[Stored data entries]
* * * *

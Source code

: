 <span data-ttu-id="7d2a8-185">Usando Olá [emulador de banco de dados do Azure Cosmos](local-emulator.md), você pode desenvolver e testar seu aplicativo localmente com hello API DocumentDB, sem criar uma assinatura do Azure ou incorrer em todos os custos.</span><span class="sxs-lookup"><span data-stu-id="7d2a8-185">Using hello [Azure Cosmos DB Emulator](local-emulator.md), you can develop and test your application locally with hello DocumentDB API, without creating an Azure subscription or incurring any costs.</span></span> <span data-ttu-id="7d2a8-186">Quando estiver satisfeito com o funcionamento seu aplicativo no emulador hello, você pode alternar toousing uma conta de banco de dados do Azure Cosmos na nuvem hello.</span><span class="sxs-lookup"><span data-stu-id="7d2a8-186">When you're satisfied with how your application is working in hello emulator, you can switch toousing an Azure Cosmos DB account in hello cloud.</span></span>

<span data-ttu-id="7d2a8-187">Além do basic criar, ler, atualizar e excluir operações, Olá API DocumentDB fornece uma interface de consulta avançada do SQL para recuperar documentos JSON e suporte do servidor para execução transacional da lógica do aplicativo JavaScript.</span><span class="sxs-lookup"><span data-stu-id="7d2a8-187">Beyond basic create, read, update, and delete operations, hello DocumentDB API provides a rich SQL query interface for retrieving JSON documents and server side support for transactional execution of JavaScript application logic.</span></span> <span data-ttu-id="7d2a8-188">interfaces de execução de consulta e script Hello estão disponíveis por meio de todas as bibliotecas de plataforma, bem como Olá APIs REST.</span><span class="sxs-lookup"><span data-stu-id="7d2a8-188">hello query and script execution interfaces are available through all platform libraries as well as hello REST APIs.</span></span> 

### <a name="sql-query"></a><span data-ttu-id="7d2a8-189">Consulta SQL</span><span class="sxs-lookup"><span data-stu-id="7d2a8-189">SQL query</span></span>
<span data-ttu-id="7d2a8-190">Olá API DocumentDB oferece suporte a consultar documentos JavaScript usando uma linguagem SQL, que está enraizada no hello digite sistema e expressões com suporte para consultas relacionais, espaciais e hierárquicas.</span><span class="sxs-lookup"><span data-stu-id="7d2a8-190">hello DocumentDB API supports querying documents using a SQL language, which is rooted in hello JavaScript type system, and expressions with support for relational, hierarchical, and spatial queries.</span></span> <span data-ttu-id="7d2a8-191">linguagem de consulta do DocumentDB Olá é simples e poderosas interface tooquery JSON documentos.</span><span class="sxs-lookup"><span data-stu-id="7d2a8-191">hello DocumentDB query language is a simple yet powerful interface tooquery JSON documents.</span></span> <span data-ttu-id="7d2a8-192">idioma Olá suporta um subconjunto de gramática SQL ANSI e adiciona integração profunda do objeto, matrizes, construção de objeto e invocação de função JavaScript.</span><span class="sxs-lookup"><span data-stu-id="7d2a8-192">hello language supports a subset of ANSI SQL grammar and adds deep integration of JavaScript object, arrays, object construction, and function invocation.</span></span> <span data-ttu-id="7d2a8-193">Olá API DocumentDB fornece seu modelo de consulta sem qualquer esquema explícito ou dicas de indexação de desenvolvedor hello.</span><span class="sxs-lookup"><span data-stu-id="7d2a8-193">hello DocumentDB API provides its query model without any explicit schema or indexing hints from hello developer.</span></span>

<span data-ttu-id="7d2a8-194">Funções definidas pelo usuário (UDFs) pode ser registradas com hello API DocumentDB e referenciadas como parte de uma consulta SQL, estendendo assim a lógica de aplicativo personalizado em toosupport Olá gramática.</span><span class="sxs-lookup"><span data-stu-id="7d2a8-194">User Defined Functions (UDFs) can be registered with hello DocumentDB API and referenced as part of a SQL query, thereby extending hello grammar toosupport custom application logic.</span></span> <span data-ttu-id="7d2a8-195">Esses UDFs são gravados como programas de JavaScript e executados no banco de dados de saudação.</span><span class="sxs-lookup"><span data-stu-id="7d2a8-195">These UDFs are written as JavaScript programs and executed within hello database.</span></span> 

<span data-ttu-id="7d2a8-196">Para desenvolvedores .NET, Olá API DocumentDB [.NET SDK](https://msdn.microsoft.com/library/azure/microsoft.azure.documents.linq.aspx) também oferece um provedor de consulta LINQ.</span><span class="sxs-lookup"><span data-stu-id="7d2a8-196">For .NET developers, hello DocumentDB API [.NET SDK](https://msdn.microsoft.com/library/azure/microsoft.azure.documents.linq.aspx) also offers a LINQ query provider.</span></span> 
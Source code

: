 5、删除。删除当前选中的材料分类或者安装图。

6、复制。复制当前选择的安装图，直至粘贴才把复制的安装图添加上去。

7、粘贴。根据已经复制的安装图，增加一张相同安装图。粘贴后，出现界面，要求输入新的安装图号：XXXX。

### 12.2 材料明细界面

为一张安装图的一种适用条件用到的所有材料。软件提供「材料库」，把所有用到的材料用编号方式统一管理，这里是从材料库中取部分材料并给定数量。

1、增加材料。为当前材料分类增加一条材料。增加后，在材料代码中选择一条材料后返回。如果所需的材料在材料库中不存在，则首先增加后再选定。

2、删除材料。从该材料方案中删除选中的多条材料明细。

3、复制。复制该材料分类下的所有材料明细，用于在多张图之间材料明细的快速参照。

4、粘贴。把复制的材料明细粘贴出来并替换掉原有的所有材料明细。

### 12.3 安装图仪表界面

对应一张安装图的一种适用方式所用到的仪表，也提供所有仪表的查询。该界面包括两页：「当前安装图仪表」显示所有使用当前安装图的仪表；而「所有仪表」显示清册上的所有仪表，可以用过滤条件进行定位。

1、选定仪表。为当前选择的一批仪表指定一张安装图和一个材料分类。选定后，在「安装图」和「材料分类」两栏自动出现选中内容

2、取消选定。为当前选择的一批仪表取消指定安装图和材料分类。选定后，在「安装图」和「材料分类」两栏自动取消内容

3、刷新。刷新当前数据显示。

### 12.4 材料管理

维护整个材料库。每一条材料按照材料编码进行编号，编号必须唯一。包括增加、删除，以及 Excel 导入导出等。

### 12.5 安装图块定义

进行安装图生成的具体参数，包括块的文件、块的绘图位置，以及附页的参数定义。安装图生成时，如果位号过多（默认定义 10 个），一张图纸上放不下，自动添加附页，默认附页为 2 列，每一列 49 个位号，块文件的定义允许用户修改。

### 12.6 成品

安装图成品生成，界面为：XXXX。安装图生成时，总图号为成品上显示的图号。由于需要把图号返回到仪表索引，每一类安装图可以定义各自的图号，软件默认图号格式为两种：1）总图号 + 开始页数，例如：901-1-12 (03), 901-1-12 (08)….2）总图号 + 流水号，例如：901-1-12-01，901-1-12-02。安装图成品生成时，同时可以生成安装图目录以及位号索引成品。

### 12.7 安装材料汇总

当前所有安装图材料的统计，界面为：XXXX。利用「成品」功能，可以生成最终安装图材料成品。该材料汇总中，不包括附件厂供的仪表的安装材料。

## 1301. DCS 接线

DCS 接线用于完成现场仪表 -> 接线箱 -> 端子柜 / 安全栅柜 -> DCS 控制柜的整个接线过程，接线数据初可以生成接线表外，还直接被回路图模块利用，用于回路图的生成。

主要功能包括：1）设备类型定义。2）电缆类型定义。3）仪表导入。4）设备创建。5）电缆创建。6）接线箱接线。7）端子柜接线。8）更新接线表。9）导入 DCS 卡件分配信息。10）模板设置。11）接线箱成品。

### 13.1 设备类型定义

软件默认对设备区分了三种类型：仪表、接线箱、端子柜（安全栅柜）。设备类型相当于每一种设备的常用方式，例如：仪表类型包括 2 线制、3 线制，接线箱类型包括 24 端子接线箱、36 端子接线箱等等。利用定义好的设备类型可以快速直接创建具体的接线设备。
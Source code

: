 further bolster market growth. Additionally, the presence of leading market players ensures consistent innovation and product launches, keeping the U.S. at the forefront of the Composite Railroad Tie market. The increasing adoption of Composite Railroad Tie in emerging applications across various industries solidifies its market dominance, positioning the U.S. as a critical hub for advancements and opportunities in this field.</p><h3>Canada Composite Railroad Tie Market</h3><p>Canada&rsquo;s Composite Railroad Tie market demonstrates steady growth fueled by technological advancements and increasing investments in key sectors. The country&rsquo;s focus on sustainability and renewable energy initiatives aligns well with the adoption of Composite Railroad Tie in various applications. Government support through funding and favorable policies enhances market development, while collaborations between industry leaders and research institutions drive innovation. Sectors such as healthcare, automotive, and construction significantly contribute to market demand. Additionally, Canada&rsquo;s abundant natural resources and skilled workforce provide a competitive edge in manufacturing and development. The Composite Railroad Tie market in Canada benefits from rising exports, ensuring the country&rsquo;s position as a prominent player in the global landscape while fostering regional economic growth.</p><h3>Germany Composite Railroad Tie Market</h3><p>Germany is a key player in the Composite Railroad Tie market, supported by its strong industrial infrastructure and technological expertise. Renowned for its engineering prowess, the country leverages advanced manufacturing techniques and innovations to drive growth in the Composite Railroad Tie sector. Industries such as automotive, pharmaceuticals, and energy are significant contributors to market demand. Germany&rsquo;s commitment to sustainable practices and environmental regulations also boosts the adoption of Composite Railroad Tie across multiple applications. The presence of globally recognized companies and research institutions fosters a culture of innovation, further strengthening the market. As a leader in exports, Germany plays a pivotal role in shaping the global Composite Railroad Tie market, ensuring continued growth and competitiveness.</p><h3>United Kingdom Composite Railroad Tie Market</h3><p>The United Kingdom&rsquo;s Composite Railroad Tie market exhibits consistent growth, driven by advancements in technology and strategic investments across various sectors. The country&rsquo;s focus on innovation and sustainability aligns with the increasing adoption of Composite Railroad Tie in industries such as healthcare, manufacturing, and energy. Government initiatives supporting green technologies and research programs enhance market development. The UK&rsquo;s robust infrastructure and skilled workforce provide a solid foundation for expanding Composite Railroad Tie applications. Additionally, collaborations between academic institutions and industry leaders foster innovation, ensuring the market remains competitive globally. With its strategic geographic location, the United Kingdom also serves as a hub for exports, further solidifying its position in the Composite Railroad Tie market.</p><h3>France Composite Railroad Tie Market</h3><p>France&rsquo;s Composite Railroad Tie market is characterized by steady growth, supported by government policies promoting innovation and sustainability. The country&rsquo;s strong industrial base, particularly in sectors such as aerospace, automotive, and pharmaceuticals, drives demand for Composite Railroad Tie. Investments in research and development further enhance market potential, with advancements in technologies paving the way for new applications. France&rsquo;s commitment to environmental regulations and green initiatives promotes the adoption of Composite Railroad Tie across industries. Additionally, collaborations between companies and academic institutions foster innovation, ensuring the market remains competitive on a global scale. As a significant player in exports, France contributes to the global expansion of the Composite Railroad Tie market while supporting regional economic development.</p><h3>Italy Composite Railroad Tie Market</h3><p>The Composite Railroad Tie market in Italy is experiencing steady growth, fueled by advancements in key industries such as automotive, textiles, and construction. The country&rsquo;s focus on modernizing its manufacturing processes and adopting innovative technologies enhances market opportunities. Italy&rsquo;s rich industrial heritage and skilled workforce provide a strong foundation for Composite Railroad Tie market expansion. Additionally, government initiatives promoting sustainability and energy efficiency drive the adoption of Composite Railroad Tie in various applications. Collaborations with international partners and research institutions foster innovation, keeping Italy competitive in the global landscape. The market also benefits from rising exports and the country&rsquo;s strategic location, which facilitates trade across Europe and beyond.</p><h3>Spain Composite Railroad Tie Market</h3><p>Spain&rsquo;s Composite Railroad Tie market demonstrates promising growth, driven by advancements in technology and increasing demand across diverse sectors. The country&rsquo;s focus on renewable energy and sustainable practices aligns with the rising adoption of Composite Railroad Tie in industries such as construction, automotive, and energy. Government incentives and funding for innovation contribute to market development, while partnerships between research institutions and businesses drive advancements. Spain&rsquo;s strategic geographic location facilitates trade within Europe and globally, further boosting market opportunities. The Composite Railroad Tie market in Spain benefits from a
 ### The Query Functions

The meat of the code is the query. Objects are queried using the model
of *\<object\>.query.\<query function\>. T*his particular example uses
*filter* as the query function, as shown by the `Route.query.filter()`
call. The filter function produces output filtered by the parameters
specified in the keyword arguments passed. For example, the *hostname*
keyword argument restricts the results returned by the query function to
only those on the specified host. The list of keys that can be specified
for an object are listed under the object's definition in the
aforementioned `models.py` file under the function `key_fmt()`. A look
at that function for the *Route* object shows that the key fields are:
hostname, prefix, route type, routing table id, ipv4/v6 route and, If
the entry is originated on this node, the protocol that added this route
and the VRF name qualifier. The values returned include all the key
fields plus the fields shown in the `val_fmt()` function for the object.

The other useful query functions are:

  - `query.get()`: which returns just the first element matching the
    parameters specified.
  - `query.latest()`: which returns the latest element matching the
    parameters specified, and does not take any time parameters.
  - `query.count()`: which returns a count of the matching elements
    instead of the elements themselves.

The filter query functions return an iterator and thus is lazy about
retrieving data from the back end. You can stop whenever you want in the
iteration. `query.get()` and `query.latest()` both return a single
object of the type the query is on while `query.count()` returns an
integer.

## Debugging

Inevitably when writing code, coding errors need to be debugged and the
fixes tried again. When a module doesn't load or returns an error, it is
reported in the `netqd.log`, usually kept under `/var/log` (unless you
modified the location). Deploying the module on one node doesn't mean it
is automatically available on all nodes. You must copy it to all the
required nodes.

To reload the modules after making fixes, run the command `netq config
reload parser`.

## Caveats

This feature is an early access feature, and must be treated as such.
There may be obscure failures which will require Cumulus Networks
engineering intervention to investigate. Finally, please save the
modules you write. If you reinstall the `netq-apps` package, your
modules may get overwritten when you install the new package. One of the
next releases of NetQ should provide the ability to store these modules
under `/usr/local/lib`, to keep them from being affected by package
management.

* * * *

Description of the task
Copy each line above where "reload" appears.

Task solution
To reload the modules after making fixes, run the command `netq config
reload parser`.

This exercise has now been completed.